I. The Technological Revolution.
II. The New Web
There are many names for this new Web: the Web 2.0, the living Web, the Hypernet, The active Web, the read/write Web. Call it what you likeـــ the sentiment is the same. We’re all participating in the rise of a global, ubiquitous platform for computation and collaboration that is reshaping nearly every aspect of human affairs, while the old web “Web 1.0.” was as a digital newspaper, you could open its pages and observe its information, but you couldn’t modify or interact with it, the new web is about the communities, participation, and peering. As user and computing power multiply, and easy to use tools proliferate the Internet is evolving into a global, living, networked computer that anyone can program.
A. So what?
According to James Surowiecki, the author of the Wisdom of the Crowd book:
“There are four conditions that characterize wise crowd: diversity of opinion (each person should have some private information, even if it’s just an eccentric interpretation of the known facts), independence ( people’s opinions are not determined by the opinions of those around them), decentralization (people are able to specialize and draw on local knowledge), and aggregation (some mechanism exists for turning private judgment into collective decision”.
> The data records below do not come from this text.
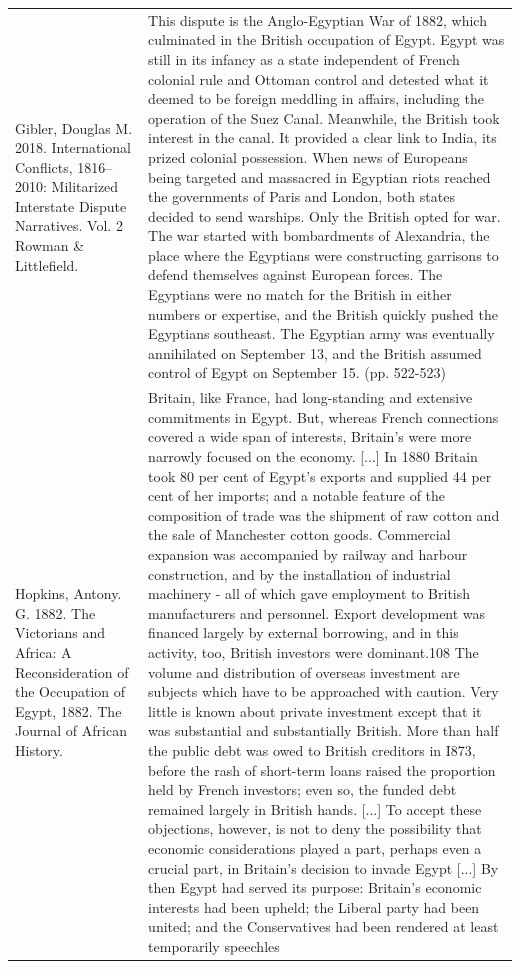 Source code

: {\begin{longtable}{p{}p{}}
Gibler, Douglas M. 2018. International Conflicts, 1816–2010: Militarized Interstate Dispute Narratives. Vol. 2 Rowman \& Littlefield. & This dispute is the Anglo-Egyptian War of 1882, which culminated in the British occupation of Egypt. Egypt was still in its infancy as a state independent of French colonial rule and Ottoman control and detested what it deemed to be foreign meddling in affairs, including the operation of the Suez Canal. Meanwhile, the British took interest in the canal. It provided a clear link to India, its prized colonial possession. When news of Europeans being targeted and massacred in Egyptian riots reached the governments of Paris and London, both states decided to send warships. Only the British opted for war. The war started with bombardments of Alexandria, the place where the Egyptians were constructing garrisons to defend themselves against European forces. The Egyptians were no match for the British in either numbers or expertise, and the British quickly pushed the Egyptians southeast. The Egyptian army was eventually annihilated on September 13, and the British assumed control of Egypt on September 15. (pp. 522-523)
\\
Hopkins, Antony. G. 1882. The Victorians and Africa: A Reconsideration of the Occupation of Egypt, 1882. The Journal of African History. & Britain, like France, had long-standing and extensive commitments in Egypt. But, whereas French connections covered a wide span of interests, Britain's were more narrowly focused on the economy. [...] In 1880 Britain took 80 per cent of Egypt's exports and supplied 44 per cent of her imports; and a notable feature of the composition of trade was the shipment of raw cotton and the sale of Manchester cotton goods. Commercial expansion was accompanied by railway and harbour construction, and by the installation of industrial machinery - all of which gave employment to British manufacturers and personnel. Export development was financed largely by external borrowing, and in this activity, too, British investors were dominant.108 The volume and distribution of overseas investment are subjects which have to be approached with caution. Very little is known about private investment except that it was substantial and substantially British. More than half the public debt was owed to British creditors in I873, before the rash of short-term loans raised the proportion held by French investors; even so, the funded debt remained largely in British hands. [...] To accept these objections, however, is not to deny the possibility that economic considerations played a part, perhaps even a crucial part, in Britain's decision to invade Egypt [...] By then Egypt had served its purpose: Britain's economic interests had been upheld; the Liberal party had been united; and the Conservatives had been rendered at least temporarily speechles

\end{longtable}}
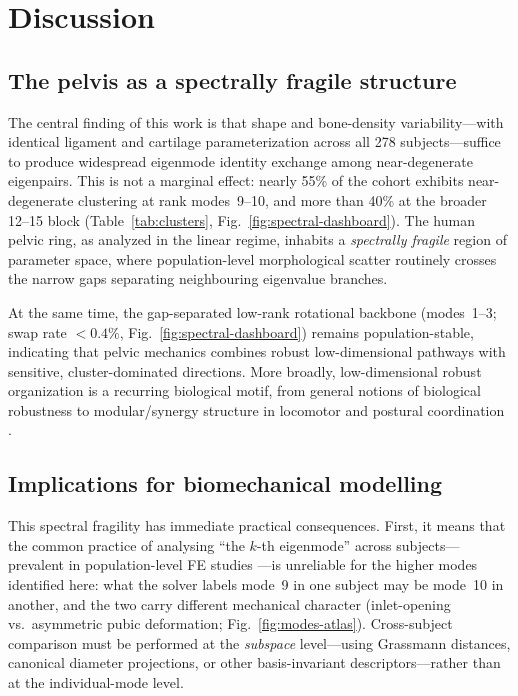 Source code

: \documentclass[11pt]{article}
\begin{document}
\section{Discussion}
\label{sec:discussion}

\subsection*{The pelvis as a spectrally fragile structure}
The central finding of this work is that shape and bone-density variability---with identical ligament and cartilage parameterization across all 278 subjects---suffice to produce widespread eigenmode identity exchange among near-degenerate eigenpairs.
This is not a marginal effect: nearly 55\% of the cohort exhibits near-degenerate clustering at rank modes~9--10, and more than 40\% at the broader 12--15 block (Table~\ref{tab:clusters}, Fig.~\ref{fig:spectral-dashboard}).
The human pelvic ring, as analyzed in the linear regime, inhabits a \emph{spectrally fragile} region of parameter space, where population-level morphological scatter routinely crosses the narrow gaps separating neighbouring eigenvalue branches.

At the same time, the gap-separated low-rank rotational backbone (modes~1--3; swap rate $<0.4\%$, Fig.~\ref{fig:spectral-dashboard}) remains population-stable, indicating that pelvic mechanics combines robust low-dimensional pathways with sensitive, cluster-dominated directions.
More broadly, low-dimensional robust organization is a recurring biological motif, from general notions of biological robustness \citep{Kitano2004} to modular/synergy structure in locomotor and postural coordination \citep{Gizzi2011,Ting2012}.

\subsection*{Implications for biomechanical modelling}
This spectral fragility has immediate practical consequences.
First, it means that the common practice of analysing ``the $k$-th eigenmode'' across subjects---prevalent in population-level FE studies \citep{Anderson2020,Yang2020,Song2021}---is unreliable for the higher modes identified here: what the solver labels mode~9 in one subject may be mode~10 in another, and the two carry different mechanical character (inlet-opening vs.\ asymmetric pubic deformation; Fig.~\ref{fig:modes-atlas}).
Cross-subject comparison must be performed at the \emph{subspace} level---using Grassmann distances, canonical diameter projections, or other basis-invariant descriptors---rather than at the individual-mode level.
\end{document}
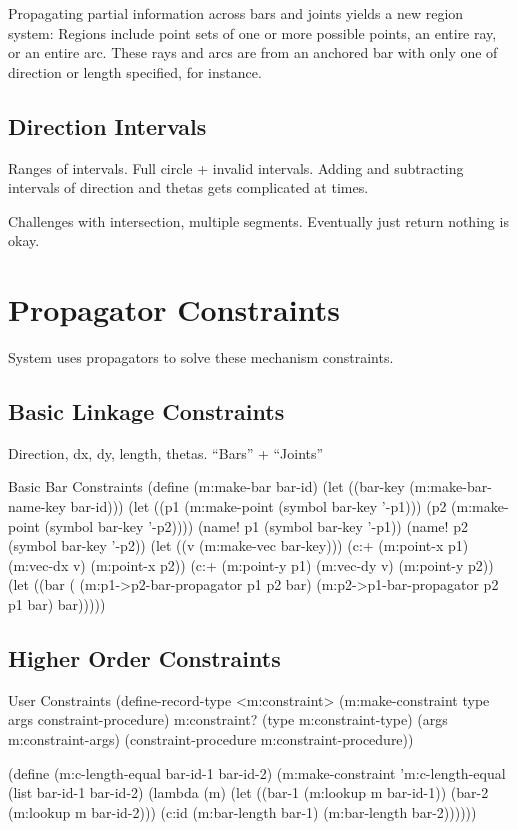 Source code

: Propagating partial information across bars and joints yields a new
region system: Regions include point sets of one or more possible
points, an entire ray, or an entire arc. These rays and arcs are
from an anchored bar with only one of direction or length specified,
for instance.

\subsection{Direction Intervals}

Ranges of intervals. Full circle + invalid intervals. Adding and
subtracting intervals of direction and thetas gets complicated at times.

Challenges with intersection, multiple segments. Eventually just
return nothing is okay.

\section{Propagator Constraints}

System uses propagators to solve these mechanism constraints.

\subsection{Basic Linkage Constraints}

Direction, dx, dy, length, thetas. ``Bars'' + ``Joints''

\begin{code-listing}{Basic Bar Constraints}
(define (m:make-bar bar-id)
  (let ((bar-key (m:make-bar-name-key bar-id)))
    (let ((p1 (m:make-point (symbol bar-key '-p1)))
          (p2 (m:make-point (symbol bar-key '-p2))))
      (name! p1 (symbol bar-key '-p1))
      (name! p2 (symbol bar-key '-p2))
      (let ((v (m:make-vec bar-key)))
        (c:+ (m:point-x p1)
             (m:vec-dx v)
             (m:point-x p2))
        (c:+ (m:point-y p1)
             (m:vec-dy v)
             (m:point-y p2))
        (let ((bar (%
          (m:p1->p2-bar-propagator p1 p2 bar)
          (m:p2->p1-bar-propagator p2 p1 bar)
          bar)))))
\end{code-listing}

\subsection{Higher Order Constraints}

\begin{code-listing}{User Constraints}
(define-record-type <m:constraint>
  (m:make-constraint type args constraint-procedure)
  m:constraint?
  (type m:constraint-type)
  (args m:constraint-args)
  (constraint-procedure m:constraint-procedure))

(define (m:c-length-equal bar-id-1 bar-id-2)
  (m:make-constraint
   'm:c-length-equal
   (list bar-id-1 bar-id-2)
   (lambda (m)
     (let ((bar-1 (m:lookup m bar-id-1))
           (bar-2 (m:lookup m bar-id-2)))
       (c:id
        (m:bar-length bar-1)
        (m:bar-length bar-2))))))
\end{code-listing}

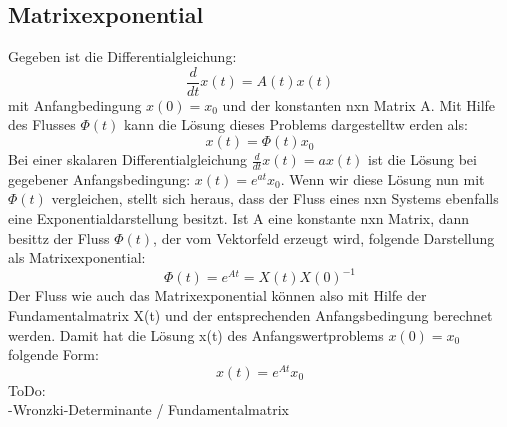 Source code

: \subsection{Matrixexponential}
Gegeben ist die Differentialgleichung:
\begin{equation*}
\frac{d}{dt}x(t) = A(t)x(t)
\end{equation*}
mit Anfangbedingung $x(0) = x_0$ und der konstanten nxn Matrix A. Mit Hilfe des Flusses $\Phi(t)$ kann die Lösung dieses Problems dargestelltw erden als: 
\begin{equation*}
x(t) = \Phi(t)x_0
\end{equation*}
Bei einer skalaren Differentialgleichung $\frac{d}{dt}x(t) = ax(t)$ ist die Lösung bei gegebener Anfangsbedingung: $x(t) = e^{at}x_0$. Wenn wir diese Lösung nun mit $\Phi(t)$ vergleichen, stellt sich heraus, dass der Fluss eines nxn Systems ebenfalls eine Exponentialdarstellung besitzt. 
Ist A eine konstante nxn Matrix, dann besittz der Fluss $\Phi(t)$, der vom Vektorfeld erzeugt wird, folgende Darstellung als Matrixexponential: 
\begin{equation*}
\Phi(t) = e^{At} = X(t)X(0)^{-1}
\end{equation*}
Der Fluss wie auch das Matrixexponential können also mit Hilfe der Fundamentalmatrix X(t) und der entsprechenden Anfangsbedingung berechnet werden.
Damit hat die Lösung x(t) des Anfangswertproblems $x(0) = x_0$ folgende Form: 
\begin{equation*}
x(t) = e^{At}x_0
\end{equation*}
ToDo:\\
-Wronzki-Determinante / Fundamentalmatrix  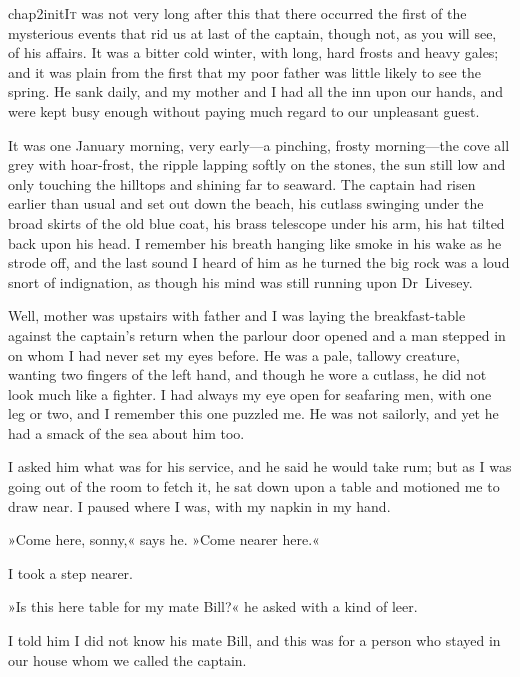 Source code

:

\lettrine[lines=5,image=true,findent=2pt]{chap2initI}{t} was not very long after this that there occurred the first of the mysterious events that rid us at last of the captain, though not, as you will see, of his affairs. It was a bitter cold winter, with long, hard frosts and heavy gales; and it was plain from the first that my poor father was little likely to see the spring. He sank daily, and my mother and I had all the inn upon our hands, and were kept busy enough without paying much regard to our unpleasant guest.

It was one January morning, very early—a pinching, frosty morning—the cove all grey with hoar-frost, the ripple lapping softly on the stones, the sun still low and only touching the hilltops and shining far to seaward. The captain had risen earlier than usual and set out down the beach, his cutlass swinging under the broad skirts of the old blue coat, his brass telescope under his arm, his hat tilted back upon his head. I remember his breath hanging like smoke in his wake as he strode off, and the last sound I heard of him as he turned the big rock was a loud snort of indignation, as though his mind was still running upon Dr~Livesey.

Well, mother was upstairs with father and I was laying the breakfast-table against the captain's return when the parlour door opened and a man stepped in on whom I had never set my eyes before. He was a pale, tallowy creature, wanting two fingers of the left hand, and though he wore a cutlass, he did not look much like a fighter. I had always my eye open for seafaring men, with one leg or two, and I remember this one puzzled me. He was not sailorly, and yet he had a smack of the sea about him too.

I asked him what was for his service, and he said he would take rum; but as I was going out of the room to fetch it, he sat down upon a table and motioned me to draw near. I paused where I was, with my napkin in my hand.

»Come here, sonny,« says he. »Come nearer here.«

I took a step nearer.

»Is this here table for my mate Bill?« he asked with a kind of leer.

I told him I did not know his mate Bill, and this was for a person who stayed in our house whom we called the captain.

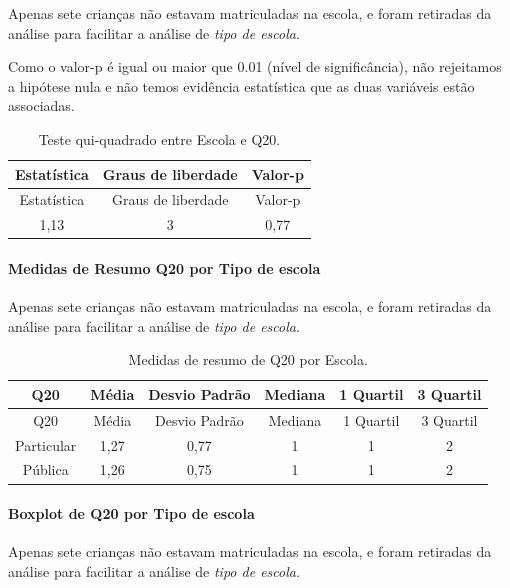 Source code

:\documentclass[]{article}
\let\oldparagraph\paragraph
\renewcommand{\paragraph}[1]{\oldparagraph{#1}\mbox{}}
\begin{document}
Apenas sete crianças não estavam matriculadas na escola, e foram retiradas da análise para facilitar a análise de \emph{tipo de escola}.

Como o valor-p é igual ou maior que 0.01 (nível de significância), não rejeitamos a hipótese nula e não temos evidência estatística que as duas variáveis estão associadas.

\begin{longtable}[]{@{}ccc@{}}
\caption{\label{tab:unnamed-chunk-410}Teste qui-quadrado entre Escola e Q20.}\tabularnewline
\toprule
Estatística & Graus de liberdade & Valor-p\tabularnewline
\midrule
\endfirsthead
\toprule
Estatística & Graus de liberdade & Valor-p\tabularnewline
\midrule
\endhead
1,13 & 3 & 0,77\tabularnewline
\bottomrule
\end{longtable}

\cleardoublepage

\hypertarget{medidas-de-resumo-q20-por-tipo-de-escola}{%
\paragraph{Medidas de Resumo Q20 por Tipo de escola}\label{medidas-de-resumo-q20-por-tipo-de-escola}}

Apenas sete crianças não estavam matriculadas na escola, e foram retiradas da análise para facilitar a análise de \emph{tipo de escola}.

\begin{longtable}[]{@{}cccccc@{}}
\caption{\label{tab:unnamed-chunk-411}Medidas de resumo de Q20 por Escola.}\tabularnewline
\toprule
Q20 & Média & Desvio Padrão & Mediana & 1 Quartil & 3 Quartil\tabularnewline
\midrule
\endfirsthead
\toprule
Q20 & Média & Desvio Padrão & Mediana & 1 Quartil & 3 Quartil\tabularnewline
\midrule
\endhead
Particular & 1,27 & 0,77 & 1 & 1 & 2\tabularnewline
Pública & 1,26 & 0,75 & 1 & 1 & 2\tabularnewline
\bottomrule
\end{longtable}

\hypertarget{boxplot-de-q20-por-tipo-de-escola}{%
\paragraph{Boxplot de Q20 por Tipo de escola}\label{boxplot-de-q20-por-tipo-de-escola}}

Apenas sete crianças não estavam matriculadas na escola, e foram retiradas da análise para facilitar a análise de \emph{tipo de escola}.
\end{document}
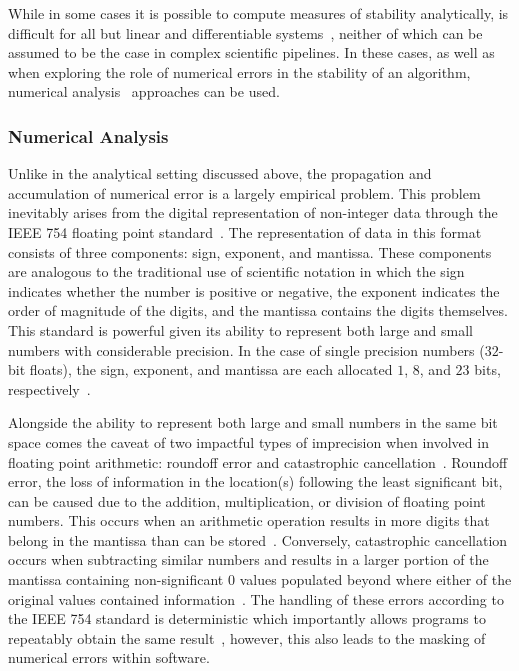 While in some cases it is possible to compute measures of stability analytically, is difficult for all but linear and
differentiable systems~\cite{kiusalaas2013numerical}, neither of which can be assumed to be the case in complex
scientific pipelines. In these cases, as well as when exploring the role of numerical errors in the stability of an
algorithm, numerical analysis~\cite{hildebrand1987introduction} approaches can be used.

\subsubsection{Numerical Analysis}
Unlike in the analytical setting discussed above, the propagation and accumulation of numerical error is a largely
empirical problem. This problem inevitably arises from the digital representation of non-integer data through the
IEEE 754 floating point standard~\cite{ieee754}. The representation of data in this format consists of three
components: sign, exponent, and mantissa. These components are analogous to the traditional use of scientific notation
in which the sign indicates whether the number is positive or negative, the exponent indicates the order of magnitude
of the digits, and the mantissa contains the digits themselves. This standard is powerful given its ability to
represent both large and small numbers with considerable precision. In the case of single precision numbers ($32$-bit
floats), the sign, exponent, and mantissa are each allocated $1$, $8$, and $23$ bits, respectively~\cite{ieee754}.

Alongside the ability to represent both large and small numbers in the same bit space comes the caveat of two impactful
types of imprecision when involved in floating point arithmetic: roundoff error and catastrophic
cancellation~\cite{muller2018handbook}. Roundoff error, the loss of information in the location(s) following the least
significant bit, can be caused due to the addition, multiplication, or division of floating point numbers. This occurs
when an arithmetic operation results in more digits that belong in the mantissa than can be
stored~\cite{muller2018handbook}. Conversely, catastrophic cancellation occurs when subtracting similar numbers and
results in a larger portion of the mantissa containing non-significant $0$ values populated beyond where either of the
original values contained information~\cite{muller2018handbook}. The handling of these errors according to the IEEE 754
standard is deterministic which importantly allows programs to repeatably obtain the same result~\cite{ieee754},
however, this also leads to the masking of numerical errors within software.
And that what Web 2.0 did aggregating the knowledge from each one of us to a new collaborative production of knowledge (Wikipedia) and software (Linux), and collaborative making (Arduino, Local Motors, or the Wikispeed car). And turned the old industrial models on their heads and began the new age of networked intelligence.
Twenty years from now we will look back at this period of the early twenty- first century as a critical turning point in economic and social history. We will understand that we entered a new age one based on new principles, world views, and business models where the nature of the game was changed.